GYPSY is one of the loudest, brassiest (as in ‘clanging’), most deadening musicals you could ever try to avoid. The story of famed stripper Gypsy Rose Lee and her domineering stage-mother was a big hit on Broadway, where there seems to be unquenchable thirst for sap that somehow gets celebrated as zest. Do inflated ticket prices confer sophistication?
On screen, this time from 1962, what you get is an eons worth of nerve-fraying lung exercises from Rosalind Russell as ‘Mama Rose Hovick’, determined to outshout everyone you’ve ever heard: she makes Ethel Merman seem like Claudine Longet.
As Mama’s girl, Natalie Wood is squelched, with only her curvy figure making any dent in the $,4000,000, 143 minute rags-to-stitches saga, but there’s darn little clothes-shedding to wait up for. Karl Malden is abrasive, the direction from Mervyn LeRoy is laid on with the same kind of flat hand that killed off vaudeville, and the songs—counting the Overture there are fifteen— including the two showstoppers, are done better elsewhere. If screaming shtick and gaudy-awfulness are what you want, you couldn’t ask for more, except maybe entertainment.

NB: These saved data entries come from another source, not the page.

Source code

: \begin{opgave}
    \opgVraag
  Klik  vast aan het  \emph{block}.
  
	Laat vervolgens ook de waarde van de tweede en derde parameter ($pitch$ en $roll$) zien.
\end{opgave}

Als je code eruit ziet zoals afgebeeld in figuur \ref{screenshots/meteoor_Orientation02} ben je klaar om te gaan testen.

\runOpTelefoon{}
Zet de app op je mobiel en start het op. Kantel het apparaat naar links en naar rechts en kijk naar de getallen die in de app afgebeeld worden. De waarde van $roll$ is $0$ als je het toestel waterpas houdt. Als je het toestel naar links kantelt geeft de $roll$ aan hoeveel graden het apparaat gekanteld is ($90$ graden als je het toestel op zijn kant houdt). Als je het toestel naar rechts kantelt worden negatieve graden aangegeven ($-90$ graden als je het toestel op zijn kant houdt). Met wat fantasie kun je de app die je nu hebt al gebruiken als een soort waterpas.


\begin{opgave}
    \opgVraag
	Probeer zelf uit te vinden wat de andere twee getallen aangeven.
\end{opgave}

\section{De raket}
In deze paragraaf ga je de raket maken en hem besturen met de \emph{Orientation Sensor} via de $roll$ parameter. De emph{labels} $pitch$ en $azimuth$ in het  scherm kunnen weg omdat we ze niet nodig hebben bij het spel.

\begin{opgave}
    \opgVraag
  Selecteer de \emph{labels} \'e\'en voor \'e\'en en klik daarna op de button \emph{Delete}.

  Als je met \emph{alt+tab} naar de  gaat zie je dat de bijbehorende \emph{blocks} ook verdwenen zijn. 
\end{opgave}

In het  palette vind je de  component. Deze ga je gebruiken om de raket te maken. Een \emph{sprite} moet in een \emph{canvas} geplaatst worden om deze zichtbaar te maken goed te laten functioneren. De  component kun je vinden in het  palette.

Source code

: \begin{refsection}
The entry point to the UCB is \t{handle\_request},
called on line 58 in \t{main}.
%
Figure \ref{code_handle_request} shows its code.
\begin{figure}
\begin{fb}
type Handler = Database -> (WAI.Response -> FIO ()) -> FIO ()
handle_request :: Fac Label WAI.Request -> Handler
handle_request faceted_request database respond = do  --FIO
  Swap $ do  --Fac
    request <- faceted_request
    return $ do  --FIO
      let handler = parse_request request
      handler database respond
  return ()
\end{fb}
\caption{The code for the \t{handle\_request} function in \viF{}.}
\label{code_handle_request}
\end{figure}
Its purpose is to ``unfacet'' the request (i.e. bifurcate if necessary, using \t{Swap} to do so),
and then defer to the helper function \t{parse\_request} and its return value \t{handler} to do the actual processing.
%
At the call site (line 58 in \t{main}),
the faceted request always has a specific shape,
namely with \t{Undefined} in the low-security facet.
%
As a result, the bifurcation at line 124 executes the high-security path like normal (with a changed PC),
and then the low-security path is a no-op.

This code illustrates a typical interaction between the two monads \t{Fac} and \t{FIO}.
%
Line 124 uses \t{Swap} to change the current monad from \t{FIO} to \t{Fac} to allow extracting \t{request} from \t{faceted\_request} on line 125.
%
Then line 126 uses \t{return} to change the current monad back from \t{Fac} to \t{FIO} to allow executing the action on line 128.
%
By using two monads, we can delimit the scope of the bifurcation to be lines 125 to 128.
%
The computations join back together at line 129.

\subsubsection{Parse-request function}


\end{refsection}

Those two pass-muster numbers are “Everything’s Coming Up Roses” and “Let Me Entertain You”. Co-stars are Paul Wallace, Betty Bruce, Parley Baer, Suzanne Cupito, Harry Shannon, Harvey Korman, Jean Willes and Ann Jillian, as June Havoc. Jack Benny cameos. Oscar nominations came for Cinematography, Scoring and Costume Design. Wood’s back-to-back hits Splendor In The Grass and West Side Story, Russell’s holdover luster as Auntie Mame and Gypsy Rose Lee’s fame as a stripper brought in the crowds and all the noise landed the #10 spot for the year, harvesting a box office gross of $17,100,000.